Dalam hal ini, trabekulektomi dilakukan untuk mengurangi oftalmotonus lebih lanjut. Jenis intervensi non-penetrasi ini melibatkan pemotongan dua flap sklera dan pengangkatan lapisan dalam sklera sambil mempertahankan membran tipis yang terdiri dari trabekula dan membran Descemet, tempat humor akuos bocor dari bilik mata depan ke ruang subkonjungtiva.

trusted-source[ 39 ], [ 40 ], [ 41 ]

Sklerektomi dalam

  1. Sayatan konjungtiva dibuat dengan pangkal mengarah ke forniks.
  2. Flap sklera superfisial tipis dipisahkan hingga ke bagian kornea yang transparan.
  3. Flap sklera kedua selebar 4 mm dipotong dari lapisan dalam sklera ke area kanal Schlemm.
  4. Drainase kolagen ditempatkan ke dalam lapisan sklera.
  5. Reposisi bebas flap sklera superfisial dilakukan dengan menjahit sayatan konjungtiva.

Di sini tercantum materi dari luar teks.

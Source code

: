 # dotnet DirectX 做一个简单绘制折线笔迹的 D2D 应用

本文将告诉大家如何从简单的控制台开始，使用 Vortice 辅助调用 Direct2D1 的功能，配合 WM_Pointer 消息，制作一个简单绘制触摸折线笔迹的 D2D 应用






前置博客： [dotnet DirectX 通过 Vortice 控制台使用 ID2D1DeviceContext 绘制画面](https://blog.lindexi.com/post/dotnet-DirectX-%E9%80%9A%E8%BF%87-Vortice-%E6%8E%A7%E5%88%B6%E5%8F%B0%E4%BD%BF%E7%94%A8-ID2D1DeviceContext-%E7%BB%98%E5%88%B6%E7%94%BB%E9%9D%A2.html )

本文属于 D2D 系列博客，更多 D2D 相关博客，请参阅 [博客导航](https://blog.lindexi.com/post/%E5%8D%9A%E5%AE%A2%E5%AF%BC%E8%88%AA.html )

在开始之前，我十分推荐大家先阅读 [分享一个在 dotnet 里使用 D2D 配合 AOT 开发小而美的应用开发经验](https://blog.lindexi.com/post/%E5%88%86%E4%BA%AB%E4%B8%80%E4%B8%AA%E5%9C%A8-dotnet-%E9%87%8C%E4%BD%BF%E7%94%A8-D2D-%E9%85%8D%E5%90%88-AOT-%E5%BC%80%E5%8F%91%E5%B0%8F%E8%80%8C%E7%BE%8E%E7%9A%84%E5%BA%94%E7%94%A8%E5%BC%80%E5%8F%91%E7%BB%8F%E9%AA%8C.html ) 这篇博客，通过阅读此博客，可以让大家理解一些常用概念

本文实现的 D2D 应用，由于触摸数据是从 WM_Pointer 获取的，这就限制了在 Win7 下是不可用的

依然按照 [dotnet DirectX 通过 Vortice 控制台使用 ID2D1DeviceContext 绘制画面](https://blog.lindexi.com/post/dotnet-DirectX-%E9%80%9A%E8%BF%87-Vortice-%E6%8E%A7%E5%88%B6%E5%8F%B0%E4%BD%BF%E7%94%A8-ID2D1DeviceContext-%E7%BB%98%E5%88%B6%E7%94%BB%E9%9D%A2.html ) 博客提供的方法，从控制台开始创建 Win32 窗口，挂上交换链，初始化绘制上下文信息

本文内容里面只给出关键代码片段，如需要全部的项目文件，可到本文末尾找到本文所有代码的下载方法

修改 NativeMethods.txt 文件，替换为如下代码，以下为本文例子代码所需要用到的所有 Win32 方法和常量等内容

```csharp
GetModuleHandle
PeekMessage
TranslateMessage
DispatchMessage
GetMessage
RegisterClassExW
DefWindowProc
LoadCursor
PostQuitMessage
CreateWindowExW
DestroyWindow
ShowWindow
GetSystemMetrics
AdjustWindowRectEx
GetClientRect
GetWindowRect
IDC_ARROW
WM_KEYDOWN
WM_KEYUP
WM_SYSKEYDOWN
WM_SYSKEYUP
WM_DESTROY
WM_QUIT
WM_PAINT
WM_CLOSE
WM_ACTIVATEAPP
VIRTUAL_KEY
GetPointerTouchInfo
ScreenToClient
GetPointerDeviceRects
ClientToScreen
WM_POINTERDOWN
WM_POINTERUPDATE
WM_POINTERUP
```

trusted-source[ 42 ], [ 43 ], [ 44 ], [ 45 ], [ 46 ], [ 47 ], [ 48 ], [ 49 ], [ 50 ], [ 51 ]

Viskokanalostomi

  1. Flap konjungtiva dibentuk dengan pangkal mengarah ke forniks.
  2. Flap superfisial sklera dipotong hingga 1/3 dari ketebalannya.
  3. Flap kedua dipotong dari lapisan yang lebih dalam sehingga menyediakan akses ke kanal Schlemm.
  4. Viskoelastik molekul tinggi disuntikkan ke dalam lumen kanal Schlemm menggunakan jarum berongga khusus.
  5. "Jendela" dibuat dalam membran Descemet dengan membedah sklera secara hati-hati di bawah flap sklera yang dalam di area di atas kanal Schlemm, kemudian area sklera ini diangkat.
  6. Flap sklera superfisial dijahit dengan erat untuk meminimalkan drainase subkonjungtiva dari humor akuos dan membentuk bantalan filtrasi.
  7. Viscoelastic disuntikkan ke area sklerotomi.
  8. Konjungtiva dijahit.

Meskipun pengobatan berhasil, risiko kambuhnya infeksi tetap ada.